Village in Maharashtra

Dajipur is a small village about 490 km from Mumbai on the road connecting the NH 17 and Kolhapur about 40 km from Radhanagari. It is best known for the Bison wildlife sanctuary and the Gagangiri Maharaj in Gaganbawda. Dajipur is famous for Dajipur Wildlife Sanctuary. Dajipur Wildlife Sanctuary is a protected area located in the Indian state of Maharashtra. It is situated in the Sahyadri mountain range and covers an area of about 120 km^{2}. The sanctuary was established in 1985 with the aim of protecting the biodiversity of the region, especially the Indian bison (also known as gaur), which is the flagship species of the sanctuary.
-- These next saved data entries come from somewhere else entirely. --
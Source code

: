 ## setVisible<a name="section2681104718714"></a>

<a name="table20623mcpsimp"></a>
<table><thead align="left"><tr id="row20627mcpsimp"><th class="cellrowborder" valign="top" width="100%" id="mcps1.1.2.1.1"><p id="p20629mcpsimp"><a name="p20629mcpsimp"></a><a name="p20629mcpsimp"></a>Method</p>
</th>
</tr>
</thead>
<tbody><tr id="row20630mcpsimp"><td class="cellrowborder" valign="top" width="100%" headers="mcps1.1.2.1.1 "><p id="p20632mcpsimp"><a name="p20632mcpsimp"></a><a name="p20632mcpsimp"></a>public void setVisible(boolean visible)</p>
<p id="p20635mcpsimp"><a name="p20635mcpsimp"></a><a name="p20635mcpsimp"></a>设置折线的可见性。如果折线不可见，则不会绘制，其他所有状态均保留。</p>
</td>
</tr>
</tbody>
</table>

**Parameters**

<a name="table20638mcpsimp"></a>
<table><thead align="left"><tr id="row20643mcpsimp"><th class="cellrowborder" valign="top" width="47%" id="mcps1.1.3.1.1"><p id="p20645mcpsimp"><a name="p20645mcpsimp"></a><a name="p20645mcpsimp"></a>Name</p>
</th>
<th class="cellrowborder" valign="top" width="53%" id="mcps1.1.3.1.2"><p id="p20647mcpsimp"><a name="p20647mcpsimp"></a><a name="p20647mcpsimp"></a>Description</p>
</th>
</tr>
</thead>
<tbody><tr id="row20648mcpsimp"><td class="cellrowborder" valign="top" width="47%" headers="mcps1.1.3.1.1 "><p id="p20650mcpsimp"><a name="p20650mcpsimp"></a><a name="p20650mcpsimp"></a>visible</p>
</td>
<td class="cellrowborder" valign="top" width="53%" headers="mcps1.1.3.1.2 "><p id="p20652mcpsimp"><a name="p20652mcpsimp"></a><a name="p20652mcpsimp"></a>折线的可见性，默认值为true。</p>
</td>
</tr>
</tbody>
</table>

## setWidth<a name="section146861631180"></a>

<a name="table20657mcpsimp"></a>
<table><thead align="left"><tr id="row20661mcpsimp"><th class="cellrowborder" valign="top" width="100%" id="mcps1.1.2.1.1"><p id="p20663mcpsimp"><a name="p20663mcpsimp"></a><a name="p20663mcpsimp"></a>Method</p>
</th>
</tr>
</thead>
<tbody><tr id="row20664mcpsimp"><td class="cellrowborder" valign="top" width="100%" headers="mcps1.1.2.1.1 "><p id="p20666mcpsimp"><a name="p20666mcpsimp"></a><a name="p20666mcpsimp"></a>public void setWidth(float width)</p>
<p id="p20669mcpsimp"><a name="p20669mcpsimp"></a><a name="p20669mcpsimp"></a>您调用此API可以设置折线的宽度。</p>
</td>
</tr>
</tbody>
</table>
Apart from the Indian bison, the sanctuary is also home to a wide variety of other wildlife such as leopard, sloth bear, wild boar, sambar deer, barking deer, giant squirrel, and a variety of bird species. The sanctuary is also known for its scenery, with green forests, waterfalls, and streams. Visitors can take a safari ride in the sanctuary to spot the wildlife, or go on a trek to explore the forest trails. The sanctuary also has accommodation facilities for visitors who stay overnight.